In the first millennium they migrated westwards through the Middle
East. They are first mentioned in European written records in the
14th century, and were to be encountered by the 16th
century in every part of Europe including England and Scotland.
The first wave of groups from India was followed by another, several
centuries later in the 2nd half of the 19th
century, when gypsies in Romania were freed from slavery and emigrated
throughout Europe. They reached American in the early 20th
century and in the second half, Australia. But only twenty years
after their arrival in Europe they were subject to persecution.
Today they must still fight against erosion of their life-style
by urban influences and industrialised society. Since the Second
World War travel has become more difficult, with numerous rules
and regulations making it more difficult to set up camp.
Although
gypsies have to some degree become assimilated into the cultures
in which they live, they still maintain their own identity and customs.
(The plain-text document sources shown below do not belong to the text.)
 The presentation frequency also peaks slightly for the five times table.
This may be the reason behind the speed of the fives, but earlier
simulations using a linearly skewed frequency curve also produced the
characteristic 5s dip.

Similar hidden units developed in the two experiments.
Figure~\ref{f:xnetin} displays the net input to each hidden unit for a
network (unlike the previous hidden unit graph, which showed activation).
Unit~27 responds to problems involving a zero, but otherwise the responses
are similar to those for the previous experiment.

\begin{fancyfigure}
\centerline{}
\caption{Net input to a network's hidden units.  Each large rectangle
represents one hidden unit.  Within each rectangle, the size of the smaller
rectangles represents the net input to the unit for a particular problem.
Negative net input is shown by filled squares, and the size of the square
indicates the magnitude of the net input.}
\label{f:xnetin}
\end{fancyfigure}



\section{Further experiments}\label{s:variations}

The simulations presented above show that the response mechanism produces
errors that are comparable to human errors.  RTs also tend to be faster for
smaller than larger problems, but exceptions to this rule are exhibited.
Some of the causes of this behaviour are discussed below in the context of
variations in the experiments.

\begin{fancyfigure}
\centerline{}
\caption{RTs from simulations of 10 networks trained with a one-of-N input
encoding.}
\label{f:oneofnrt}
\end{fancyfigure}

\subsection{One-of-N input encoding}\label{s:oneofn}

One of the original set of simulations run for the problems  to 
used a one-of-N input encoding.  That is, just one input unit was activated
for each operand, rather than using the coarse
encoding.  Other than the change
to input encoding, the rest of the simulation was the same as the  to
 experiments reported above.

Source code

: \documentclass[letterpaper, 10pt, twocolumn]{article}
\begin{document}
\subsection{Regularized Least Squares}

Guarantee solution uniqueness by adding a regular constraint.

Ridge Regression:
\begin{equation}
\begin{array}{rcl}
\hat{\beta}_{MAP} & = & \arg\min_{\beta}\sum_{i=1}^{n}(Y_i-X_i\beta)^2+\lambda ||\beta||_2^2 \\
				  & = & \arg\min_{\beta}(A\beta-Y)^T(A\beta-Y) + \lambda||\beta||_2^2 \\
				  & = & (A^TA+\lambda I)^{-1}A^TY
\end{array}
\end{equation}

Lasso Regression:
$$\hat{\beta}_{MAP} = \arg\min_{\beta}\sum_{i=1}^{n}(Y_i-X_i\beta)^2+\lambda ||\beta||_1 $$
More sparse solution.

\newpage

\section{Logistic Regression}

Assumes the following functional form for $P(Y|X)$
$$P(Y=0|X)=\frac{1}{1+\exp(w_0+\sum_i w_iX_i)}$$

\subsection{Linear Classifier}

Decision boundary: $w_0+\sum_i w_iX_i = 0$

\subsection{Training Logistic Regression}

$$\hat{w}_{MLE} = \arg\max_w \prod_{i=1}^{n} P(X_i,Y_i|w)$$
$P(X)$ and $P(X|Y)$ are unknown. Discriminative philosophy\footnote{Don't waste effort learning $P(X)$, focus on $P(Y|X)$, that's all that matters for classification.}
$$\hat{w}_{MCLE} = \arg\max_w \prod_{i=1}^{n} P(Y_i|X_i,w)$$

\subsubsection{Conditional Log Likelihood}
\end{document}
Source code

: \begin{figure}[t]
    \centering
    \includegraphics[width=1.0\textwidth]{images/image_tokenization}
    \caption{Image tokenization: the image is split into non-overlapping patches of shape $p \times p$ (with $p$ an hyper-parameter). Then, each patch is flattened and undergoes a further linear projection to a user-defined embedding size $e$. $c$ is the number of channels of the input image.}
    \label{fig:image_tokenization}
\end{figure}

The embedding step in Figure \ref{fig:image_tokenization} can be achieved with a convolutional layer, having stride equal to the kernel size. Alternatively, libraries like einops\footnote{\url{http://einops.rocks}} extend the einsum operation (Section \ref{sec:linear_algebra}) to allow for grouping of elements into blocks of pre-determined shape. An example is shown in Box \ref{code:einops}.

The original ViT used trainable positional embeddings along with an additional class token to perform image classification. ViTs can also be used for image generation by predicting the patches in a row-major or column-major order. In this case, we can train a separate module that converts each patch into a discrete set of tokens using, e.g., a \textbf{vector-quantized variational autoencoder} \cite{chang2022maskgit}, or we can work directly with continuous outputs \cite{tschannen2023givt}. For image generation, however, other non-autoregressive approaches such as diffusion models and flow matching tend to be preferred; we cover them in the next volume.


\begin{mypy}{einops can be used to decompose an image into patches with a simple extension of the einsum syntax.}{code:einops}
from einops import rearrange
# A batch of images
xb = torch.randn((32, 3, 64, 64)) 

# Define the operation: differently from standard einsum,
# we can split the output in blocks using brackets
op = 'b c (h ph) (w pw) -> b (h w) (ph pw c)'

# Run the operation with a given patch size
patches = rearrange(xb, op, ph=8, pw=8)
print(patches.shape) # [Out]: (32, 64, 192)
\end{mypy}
The essential feature of their culture is community life, and their
distinctive furnishings, decorations and arrangement of belongings.
Gypsies
traditionally pursued occupations that allowed them to maintain
an itinerant lifestyle: metal working and repairs, caning and basket-weaving,
music and dance, gathering medicinal herbs, livestock, seasonal
agricultural or building work. Today this also includes car mechanics,
travelling fairs, circuses and amusement parks.